EXERCISE DIRECTIONS:
Keep each line of the material that includes "find", and leave out the rest.

DATASET EXTRACT:
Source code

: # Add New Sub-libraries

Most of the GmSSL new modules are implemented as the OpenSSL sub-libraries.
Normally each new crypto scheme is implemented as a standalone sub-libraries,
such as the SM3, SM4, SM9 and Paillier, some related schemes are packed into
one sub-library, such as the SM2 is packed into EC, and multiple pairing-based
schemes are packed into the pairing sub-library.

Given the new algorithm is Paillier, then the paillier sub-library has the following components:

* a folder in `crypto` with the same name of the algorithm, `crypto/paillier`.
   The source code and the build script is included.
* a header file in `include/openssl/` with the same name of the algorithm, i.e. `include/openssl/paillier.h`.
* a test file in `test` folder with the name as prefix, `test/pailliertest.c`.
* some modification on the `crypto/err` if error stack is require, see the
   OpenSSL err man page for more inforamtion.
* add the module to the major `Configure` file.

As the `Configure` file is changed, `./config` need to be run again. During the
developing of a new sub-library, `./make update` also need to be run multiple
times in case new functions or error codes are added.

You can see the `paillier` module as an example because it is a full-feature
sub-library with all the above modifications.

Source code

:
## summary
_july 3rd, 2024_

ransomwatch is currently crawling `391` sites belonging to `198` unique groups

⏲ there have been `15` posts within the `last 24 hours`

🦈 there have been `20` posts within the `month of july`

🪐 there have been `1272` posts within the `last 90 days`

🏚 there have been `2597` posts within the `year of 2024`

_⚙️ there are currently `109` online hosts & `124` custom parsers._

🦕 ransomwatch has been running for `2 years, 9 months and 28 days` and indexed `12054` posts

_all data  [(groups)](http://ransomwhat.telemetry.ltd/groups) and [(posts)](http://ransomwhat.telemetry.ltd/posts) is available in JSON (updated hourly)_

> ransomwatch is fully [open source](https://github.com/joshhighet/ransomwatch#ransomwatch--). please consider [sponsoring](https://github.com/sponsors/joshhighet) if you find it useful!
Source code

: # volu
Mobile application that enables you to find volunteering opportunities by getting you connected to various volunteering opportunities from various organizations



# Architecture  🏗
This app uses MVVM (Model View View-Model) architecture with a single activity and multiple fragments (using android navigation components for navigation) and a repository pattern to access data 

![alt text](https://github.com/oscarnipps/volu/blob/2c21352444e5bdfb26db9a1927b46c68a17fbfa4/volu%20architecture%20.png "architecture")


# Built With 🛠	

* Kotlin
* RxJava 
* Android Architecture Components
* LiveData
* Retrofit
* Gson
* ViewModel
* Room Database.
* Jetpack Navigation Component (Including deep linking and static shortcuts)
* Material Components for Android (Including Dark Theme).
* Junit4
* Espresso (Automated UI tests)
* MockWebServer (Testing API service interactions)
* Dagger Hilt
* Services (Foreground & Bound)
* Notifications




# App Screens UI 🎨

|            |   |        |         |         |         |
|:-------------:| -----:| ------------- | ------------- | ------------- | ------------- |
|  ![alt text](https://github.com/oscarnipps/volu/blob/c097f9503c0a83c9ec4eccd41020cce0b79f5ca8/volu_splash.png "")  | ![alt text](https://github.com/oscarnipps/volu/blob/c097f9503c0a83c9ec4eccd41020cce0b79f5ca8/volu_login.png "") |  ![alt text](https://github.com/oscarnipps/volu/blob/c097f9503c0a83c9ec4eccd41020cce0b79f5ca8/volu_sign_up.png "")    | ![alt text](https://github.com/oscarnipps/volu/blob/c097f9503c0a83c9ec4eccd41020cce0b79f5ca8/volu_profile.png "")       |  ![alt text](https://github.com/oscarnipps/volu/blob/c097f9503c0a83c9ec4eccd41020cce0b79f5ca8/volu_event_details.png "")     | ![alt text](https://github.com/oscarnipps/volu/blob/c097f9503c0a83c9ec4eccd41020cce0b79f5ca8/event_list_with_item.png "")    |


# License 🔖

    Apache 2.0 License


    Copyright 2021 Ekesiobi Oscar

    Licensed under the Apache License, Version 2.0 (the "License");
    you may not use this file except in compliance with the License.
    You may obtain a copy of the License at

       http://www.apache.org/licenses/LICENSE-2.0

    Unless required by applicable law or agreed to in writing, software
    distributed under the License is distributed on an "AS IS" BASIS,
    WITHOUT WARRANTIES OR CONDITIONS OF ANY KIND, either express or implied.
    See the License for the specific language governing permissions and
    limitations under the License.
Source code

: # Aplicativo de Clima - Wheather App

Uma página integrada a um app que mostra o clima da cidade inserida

REPLY:
> ransomwatch is fully [open source](https://github.com/joshhighet/ransomwatch#ransomwatch--). please consider [sponsoring](https://github.com/sponsors/joshhighet) if you find it useful!
Mobile application that enables you to find volunteering opportunities by getting you connected to various volunteering opportunities from various organizations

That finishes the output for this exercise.